Chinese moviegoers are raving about the film, giving it a high 9.2 out of 10 rating on user review platform Maoyan and a solid 7.3 on Douban. Users cooed over puppy-like lead Autobot Bumblebee, calling him “utterly adorable,” with many saying the new film was sure to appeal to more women. A number also praised its “old school feel,” and welcomed the change of pace in the first franchise feature not to be directed by explosion-happy Michael Bay.
“This is the ‘Transformers’ I’ve been waiting for,” wrote one ecstatic Maoyan user. “You really get a sense of the Transformers toys from when you were a kid.”
But diehard Bay fans felt betrayed that the film failed to deliver a nonstop stream of eyeball-busting fight sequences, and questioned the choice of director Travis Knight, best known for his sensitive debut, “Kubo and the Two Strings,” an Academy Award-nominated animated film set in Japan. “When people go to the theater to see ‘Transformers,’ do they want to watch an hour and a half of emotional plot development and then just 10 minutes of fighting?! I don’t know why someone with a literary sensibility would want to shoot this kind of material,” a Douban user huffed.
“The extra plot and character development weren’t necessarily any smarter than the stuff they used to squeeze in between explosions,” another added. “It seems Paramount films are now only suitable for old people.”
In a weekend almost entirely dominated by U.S. movies, Chinese comedic drama “Kill Mobile” held its own in second place with $12.3 million.
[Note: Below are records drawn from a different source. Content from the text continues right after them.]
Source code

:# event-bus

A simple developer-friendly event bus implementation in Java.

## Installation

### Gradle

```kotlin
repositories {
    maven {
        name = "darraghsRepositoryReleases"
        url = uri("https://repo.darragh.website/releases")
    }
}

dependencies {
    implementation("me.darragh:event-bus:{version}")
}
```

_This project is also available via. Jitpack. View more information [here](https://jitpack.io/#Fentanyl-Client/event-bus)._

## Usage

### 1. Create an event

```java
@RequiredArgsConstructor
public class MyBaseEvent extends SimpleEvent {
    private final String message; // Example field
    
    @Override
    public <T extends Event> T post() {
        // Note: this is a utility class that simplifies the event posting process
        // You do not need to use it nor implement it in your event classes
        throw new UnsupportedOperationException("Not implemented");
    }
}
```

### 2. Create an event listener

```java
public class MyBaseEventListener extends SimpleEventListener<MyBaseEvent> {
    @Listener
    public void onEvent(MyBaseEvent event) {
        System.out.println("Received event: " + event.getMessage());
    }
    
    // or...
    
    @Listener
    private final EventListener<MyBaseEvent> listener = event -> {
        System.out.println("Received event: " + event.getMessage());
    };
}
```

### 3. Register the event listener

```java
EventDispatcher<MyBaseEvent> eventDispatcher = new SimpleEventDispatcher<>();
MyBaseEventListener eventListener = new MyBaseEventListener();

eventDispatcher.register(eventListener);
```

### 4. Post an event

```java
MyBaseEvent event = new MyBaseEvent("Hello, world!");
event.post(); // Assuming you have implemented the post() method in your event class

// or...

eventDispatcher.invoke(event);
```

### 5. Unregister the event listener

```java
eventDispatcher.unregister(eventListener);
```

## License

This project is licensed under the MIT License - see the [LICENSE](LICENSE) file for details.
That lifted its cumulative score to $74.5 million, according to consultancy Artisan Gateway, since the film’s Dec. 28 release.
After a month in play, “Aquaman” still managed to rank third with $4.1 million, bringing its total earnings in China to $283 million. Sony’s “Spider-Man: Into the Spider-Verse” came in fourth with $1.96 million. Its cumulative in China is now $59.6 million.
“Creed II’s” fifth-place performance came in spite of an 8.8 score on Maoyan and 7.4 on Douban. The film debuted more than a month ago in the U.S.
Cumulative box office for the year to date is $135 million, marking a slow start. That is a 36% dip compared with the same period at the beginning of 2018.